→ **Instructions for the task**:
Below are the records; repeat exactly their lines between the line holding "<http://youtu.be/nob0wutM-Xo>" and the line holding "# 带图库的产品卡(ReactJS)", inclusive, skipping the pictures.

→ **Task material**:
__________
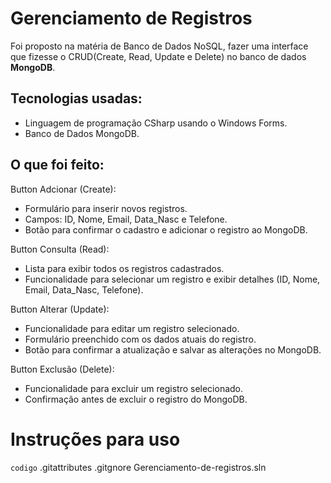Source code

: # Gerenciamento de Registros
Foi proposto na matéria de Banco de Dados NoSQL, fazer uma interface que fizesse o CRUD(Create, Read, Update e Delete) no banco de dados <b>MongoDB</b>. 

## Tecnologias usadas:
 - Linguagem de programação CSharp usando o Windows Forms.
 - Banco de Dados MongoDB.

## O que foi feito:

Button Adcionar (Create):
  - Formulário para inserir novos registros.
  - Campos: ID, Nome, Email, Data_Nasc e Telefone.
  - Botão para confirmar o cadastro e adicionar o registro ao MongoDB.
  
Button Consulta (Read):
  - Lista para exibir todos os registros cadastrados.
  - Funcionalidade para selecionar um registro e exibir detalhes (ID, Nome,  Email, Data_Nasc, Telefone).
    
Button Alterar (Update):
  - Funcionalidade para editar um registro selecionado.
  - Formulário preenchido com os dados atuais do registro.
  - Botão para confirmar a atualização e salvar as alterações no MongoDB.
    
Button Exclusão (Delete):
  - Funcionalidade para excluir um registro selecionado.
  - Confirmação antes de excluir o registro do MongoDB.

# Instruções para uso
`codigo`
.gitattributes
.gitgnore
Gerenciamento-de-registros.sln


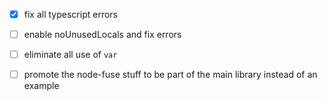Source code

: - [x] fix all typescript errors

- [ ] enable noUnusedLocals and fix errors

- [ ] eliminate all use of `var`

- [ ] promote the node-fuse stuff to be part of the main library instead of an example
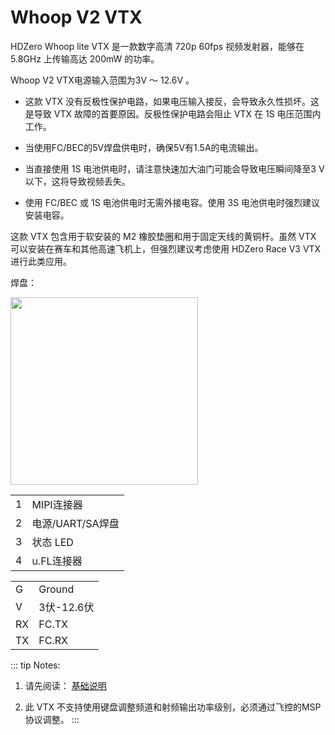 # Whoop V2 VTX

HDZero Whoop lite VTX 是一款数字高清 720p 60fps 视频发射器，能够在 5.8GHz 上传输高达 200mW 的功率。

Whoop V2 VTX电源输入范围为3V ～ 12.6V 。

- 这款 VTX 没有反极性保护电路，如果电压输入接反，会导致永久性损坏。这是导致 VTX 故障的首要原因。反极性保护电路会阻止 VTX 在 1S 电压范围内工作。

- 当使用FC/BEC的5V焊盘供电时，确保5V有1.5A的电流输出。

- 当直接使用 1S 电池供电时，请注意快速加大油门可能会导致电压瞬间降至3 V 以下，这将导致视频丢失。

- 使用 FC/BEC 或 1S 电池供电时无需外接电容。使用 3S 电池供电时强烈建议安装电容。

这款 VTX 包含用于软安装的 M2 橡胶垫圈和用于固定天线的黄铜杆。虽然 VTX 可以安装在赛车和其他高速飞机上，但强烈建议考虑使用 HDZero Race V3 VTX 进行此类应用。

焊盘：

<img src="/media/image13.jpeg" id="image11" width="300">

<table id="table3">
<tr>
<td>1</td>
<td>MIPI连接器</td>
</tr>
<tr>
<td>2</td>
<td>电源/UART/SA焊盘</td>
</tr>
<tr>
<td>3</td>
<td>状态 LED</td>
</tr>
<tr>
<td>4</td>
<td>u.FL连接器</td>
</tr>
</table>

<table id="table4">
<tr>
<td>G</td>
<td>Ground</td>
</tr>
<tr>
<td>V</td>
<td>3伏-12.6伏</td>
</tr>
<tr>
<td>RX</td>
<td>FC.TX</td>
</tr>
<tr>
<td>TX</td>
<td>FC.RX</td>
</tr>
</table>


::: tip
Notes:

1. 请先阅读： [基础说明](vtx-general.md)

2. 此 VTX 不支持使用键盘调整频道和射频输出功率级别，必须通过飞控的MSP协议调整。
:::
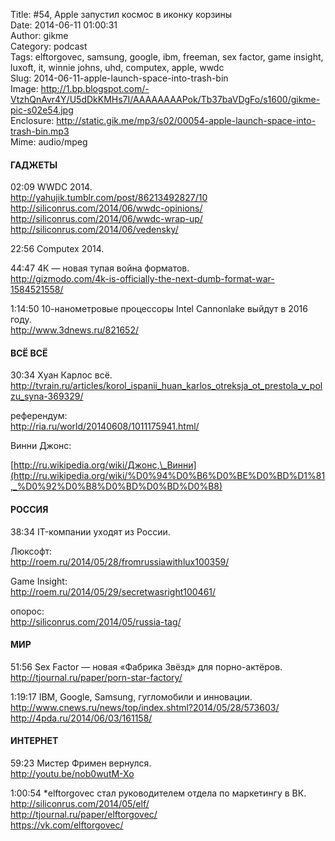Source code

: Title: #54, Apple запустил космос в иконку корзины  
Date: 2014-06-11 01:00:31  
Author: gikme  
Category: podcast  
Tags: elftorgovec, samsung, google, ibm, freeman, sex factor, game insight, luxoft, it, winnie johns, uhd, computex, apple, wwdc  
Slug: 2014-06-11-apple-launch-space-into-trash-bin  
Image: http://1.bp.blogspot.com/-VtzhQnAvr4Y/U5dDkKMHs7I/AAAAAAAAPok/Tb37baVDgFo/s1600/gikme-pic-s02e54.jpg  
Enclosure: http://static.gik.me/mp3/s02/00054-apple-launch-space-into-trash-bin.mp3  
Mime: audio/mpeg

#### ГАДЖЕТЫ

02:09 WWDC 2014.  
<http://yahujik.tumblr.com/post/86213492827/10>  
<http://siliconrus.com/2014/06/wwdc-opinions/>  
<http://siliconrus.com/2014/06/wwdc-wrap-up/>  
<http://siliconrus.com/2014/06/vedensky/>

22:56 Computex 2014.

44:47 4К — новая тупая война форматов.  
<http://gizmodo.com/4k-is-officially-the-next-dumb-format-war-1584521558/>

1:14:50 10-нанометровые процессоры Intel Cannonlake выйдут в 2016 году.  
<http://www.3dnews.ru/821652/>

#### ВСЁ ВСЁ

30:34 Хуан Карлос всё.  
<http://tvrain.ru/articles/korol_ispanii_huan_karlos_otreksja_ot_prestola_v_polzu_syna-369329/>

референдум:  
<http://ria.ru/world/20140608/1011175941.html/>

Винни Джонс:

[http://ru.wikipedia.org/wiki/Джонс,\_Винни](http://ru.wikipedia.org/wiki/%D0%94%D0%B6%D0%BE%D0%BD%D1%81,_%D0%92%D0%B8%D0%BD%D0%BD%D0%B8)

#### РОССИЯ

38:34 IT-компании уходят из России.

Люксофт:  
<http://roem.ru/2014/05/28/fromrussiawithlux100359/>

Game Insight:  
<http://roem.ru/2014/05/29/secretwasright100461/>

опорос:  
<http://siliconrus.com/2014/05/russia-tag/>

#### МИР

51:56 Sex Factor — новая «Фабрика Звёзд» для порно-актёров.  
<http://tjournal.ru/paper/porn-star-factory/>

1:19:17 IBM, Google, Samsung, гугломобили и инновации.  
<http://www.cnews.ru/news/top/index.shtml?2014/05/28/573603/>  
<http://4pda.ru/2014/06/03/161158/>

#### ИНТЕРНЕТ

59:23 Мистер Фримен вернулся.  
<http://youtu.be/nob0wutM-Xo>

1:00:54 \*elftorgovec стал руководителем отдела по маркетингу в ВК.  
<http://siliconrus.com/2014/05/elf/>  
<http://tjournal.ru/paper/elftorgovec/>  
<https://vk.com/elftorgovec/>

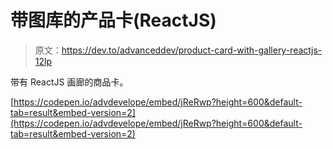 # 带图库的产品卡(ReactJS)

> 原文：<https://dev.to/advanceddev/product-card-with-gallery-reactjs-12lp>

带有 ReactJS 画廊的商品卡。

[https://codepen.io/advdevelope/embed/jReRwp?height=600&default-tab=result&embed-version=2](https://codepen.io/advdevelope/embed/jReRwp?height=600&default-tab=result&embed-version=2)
__________
→ **Task output**:
<http://youtu.be/nob0wutM-Xo>

1:00:54 \*elftorgovec стал руководителем отдела по маркетингу в ВК.  
<http://siliconrus.com/2014/05/elf/>  
<http://tjournal.ru/paper/elftorgovec/>  
<https://vk.com/elftorgovec/>

 # 带图库的产品卡(ReactJS)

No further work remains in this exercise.